Rep. Rob Bishop (R-UT), a staunch ally of polluters and top recipient of oil industry campaign contributions, was asked last week at the Toole County Republican convention if he supports such tax breaks to big oil. An incredulous Bishop retorted that “there are no special subsidies or tax breaks for oil companies, period.” Rather, Bishop claimed that there is a media conspiracy to fool the public into believing in oil subsidies:
BISHOP: There’s no subsidies for oil companies, oil companies get the same tax breaks that every other business gets. There are no special subsidies or tax breaks for oil companies, period.
CONSTITUENT: Why is that reported in the newspapers and on the–
BISHOP: They liked to spin it that way. Any change in oil companies was to give them the same tax structure as as every other manufacturing business gets. There is nothing that is that special or new or unique for these oil companies. And there are a lot of people who want to throw that spin out there. It’s spin, it’s crap.
It is true that oil companies, like every major corporation, will reap a windfall from Republican-proposed reductions in the corporate tax rate. But Bishop and his party are also extending billions in subsidies only available to companies in the oil industry.
A few Republicans, like Rep. James Lankford (R-OK), are stepping up to defend targeted subsidies to big oil. But Bishop’s defense is perhaps the most novel. In the past, Bishop used climate change denial as a strategy to defend oil company pollution. Now, he’s apparently using subsidies-denial to defend taxpayer giveaways to the wildly profitable oil industry.

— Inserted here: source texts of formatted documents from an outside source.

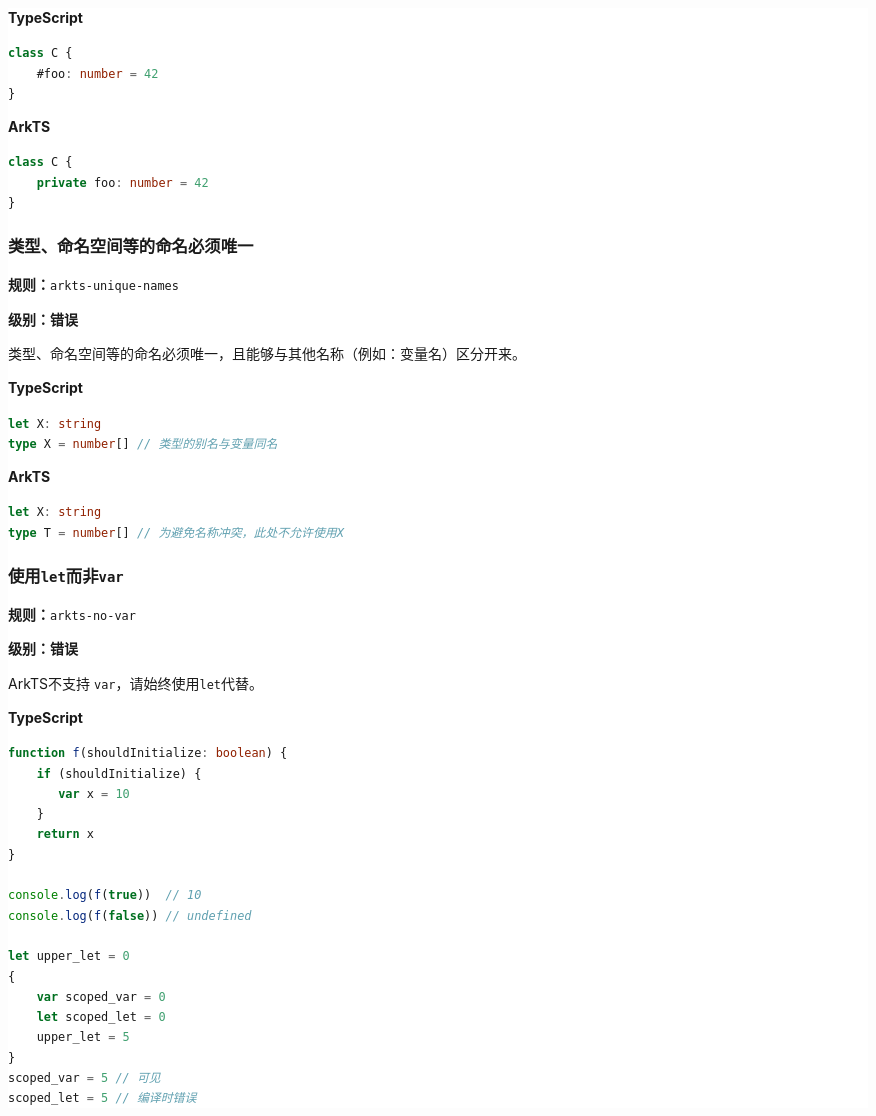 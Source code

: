 **TypeScript**

```typescript
class C {
    #foo: number = 42
}
```

**ArkTS**

```typescript
class C {
    private foo: number = 42
}
```

### 类型、命名空间等的命名必须唯一

**规则：**`arkts-unique-names`

**级别：错误**

类型、命名空间等的命名必须唯一，且能够与其他名称（例如：变量名）区分开来。

**TypeScript**

```typescript
let X: string
type X = number[] // 类型的别名与变量同名
```

**ArkTS**

```typescript
let X: string
type T = number[] // 为避免名称冲突，此处不允许使用X
```

### 使用`let`而非`var`

**规则：**`arkts-no-var`

**级别：错误**

ArkTS不支持 `var`，请始终使用`let`代替。

**TypeScript**

```typescript
function f(shouldInitialize: boolean) {
    if (shouldInitialize) {
       var x = 10
    }
    return x
}

console.log(f(true))  // 10
console.log(f(false)) // undefined

let upper_let = 0
{
    var scoped_var = 0
    let scoped_let = 0
    upper_let = 5
}
scoped_var = 5 // 可见
scoped_let = 5 // 编译时错误
```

However, more and more Republican lawmakers are regretting, or in some cases, forgetting their vote. Rep. Dan Webster (R-FL) told us that he now thinks oil subsidies are “corporate welfare.” At a town hall last week, Rep. Denny Rehberg (R-MT) said that oil subsidies should be “on the table” for elimination. And Rep. Joe Walsh (R-IL) now wants to vote to repeal them. Even GOP leadership, including Reps. Paul Ryan (R-WI) and John Boehner (R-OH), have recently back pedaled support for tax breaks to the oil industry. (HT: BishopBlunders)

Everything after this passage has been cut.